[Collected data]
------------------------

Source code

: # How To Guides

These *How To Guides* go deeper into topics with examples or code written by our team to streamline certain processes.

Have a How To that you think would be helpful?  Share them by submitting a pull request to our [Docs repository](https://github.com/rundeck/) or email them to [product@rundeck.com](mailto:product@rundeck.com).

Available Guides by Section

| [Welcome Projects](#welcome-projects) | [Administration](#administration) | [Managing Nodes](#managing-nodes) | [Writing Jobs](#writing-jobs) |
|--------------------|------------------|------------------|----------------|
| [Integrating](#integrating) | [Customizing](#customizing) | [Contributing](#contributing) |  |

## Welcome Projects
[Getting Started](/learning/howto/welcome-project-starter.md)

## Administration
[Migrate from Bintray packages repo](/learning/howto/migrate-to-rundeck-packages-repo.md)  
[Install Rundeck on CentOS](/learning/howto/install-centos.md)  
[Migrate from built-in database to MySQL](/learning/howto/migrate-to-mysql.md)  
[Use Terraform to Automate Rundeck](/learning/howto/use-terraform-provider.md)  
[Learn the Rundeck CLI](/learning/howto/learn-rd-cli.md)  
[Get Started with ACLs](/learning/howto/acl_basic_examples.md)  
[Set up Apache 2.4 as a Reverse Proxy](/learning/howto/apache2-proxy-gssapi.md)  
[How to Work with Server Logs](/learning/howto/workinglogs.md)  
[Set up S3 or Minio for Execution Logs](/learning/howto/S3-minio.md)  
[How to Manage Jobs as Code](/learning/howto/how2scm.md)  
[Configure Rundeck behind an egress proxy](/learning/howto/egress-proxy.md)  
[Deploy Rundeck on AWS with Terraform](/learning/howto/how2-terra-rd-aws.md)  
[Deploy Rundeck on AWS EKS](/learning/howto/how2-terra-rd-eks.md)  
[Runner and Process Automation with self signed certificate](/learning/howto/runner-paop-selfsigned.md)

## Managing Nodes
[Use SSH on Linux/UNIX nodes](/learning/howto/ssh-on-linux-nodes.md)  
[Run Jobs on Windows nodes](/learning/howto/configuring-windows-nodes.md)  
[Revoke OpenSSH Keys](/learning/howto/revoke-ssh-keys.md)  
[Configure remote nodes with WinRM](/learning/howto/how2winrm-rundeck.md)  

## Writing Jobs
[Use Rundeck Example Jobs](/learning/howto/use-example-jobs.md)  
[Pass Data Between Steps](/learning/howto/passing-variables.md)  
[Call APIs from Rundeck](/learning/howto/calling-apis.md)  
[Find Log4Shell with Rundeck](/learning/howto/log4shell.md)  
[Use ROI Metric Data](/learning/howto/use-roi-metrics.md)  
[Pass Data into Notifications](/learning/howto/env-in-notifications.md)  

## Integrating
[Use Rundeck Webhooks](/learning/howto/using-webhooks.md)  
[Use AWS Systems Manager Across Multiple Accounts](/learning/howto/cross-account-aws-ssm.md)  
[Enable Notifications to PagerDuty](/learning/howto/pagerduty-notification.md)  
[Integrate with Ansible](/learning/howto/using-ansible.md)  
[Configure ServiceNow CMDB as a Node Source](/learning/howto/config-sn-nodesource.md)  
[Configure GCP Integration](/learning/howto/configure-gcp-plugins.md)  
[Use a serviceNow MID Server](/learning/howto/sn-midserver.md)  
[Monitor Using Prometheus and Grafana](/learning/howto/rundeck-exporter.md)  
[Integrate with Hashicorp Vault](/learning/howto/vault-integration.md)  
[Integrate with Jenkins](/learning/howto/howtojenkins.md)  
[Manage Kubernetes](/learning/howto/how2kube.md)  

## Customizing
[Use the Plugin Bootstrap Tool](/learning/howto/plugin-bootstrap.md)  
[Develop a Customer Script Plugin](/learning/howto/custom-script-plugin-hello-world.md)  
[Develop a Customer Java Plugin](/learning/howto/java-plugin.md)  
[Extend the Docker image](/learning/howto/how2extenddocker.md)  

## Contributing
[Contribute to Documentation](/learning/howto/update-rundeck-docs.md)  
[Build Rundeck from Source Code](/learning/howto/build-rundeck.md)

------------------------

WHAT IS NEEDED >>
Copy out all lines from the records where the word "with" appears.

SOLUTION TO THIS EXERCISE >>
These *How To Guides* go deeper into topics with examples or code written by our team to streamline certain processes.
[Get Started with ACLs](/learning/howto/acl_basic_examples.md)  
[How to Work with Server Logs](/learning/howto/workinglogs.md)  
[Deploy Rundeck on AWS with Terraform](/learning/howto/how2-terra-rd-aws.md)  
[Runner and Process Automation with self signed certificate](/learning/howto/runner-paop-selfsigned.md)
[Configure remote nodes with WinRM](/learning/howto/how2winrm-rundeck.md)  
[Find Log4Shell with Rundeck](/learning/howto/log4shell.md)  
[Integrate with Ansible](/learning/howto/using-ansible.md)  
[Integrate with Hashicorp Vault](/learning/howto/vault-integration.md)  
[Integrate with Jenkins](/learning/howto/howtojenkins.md)  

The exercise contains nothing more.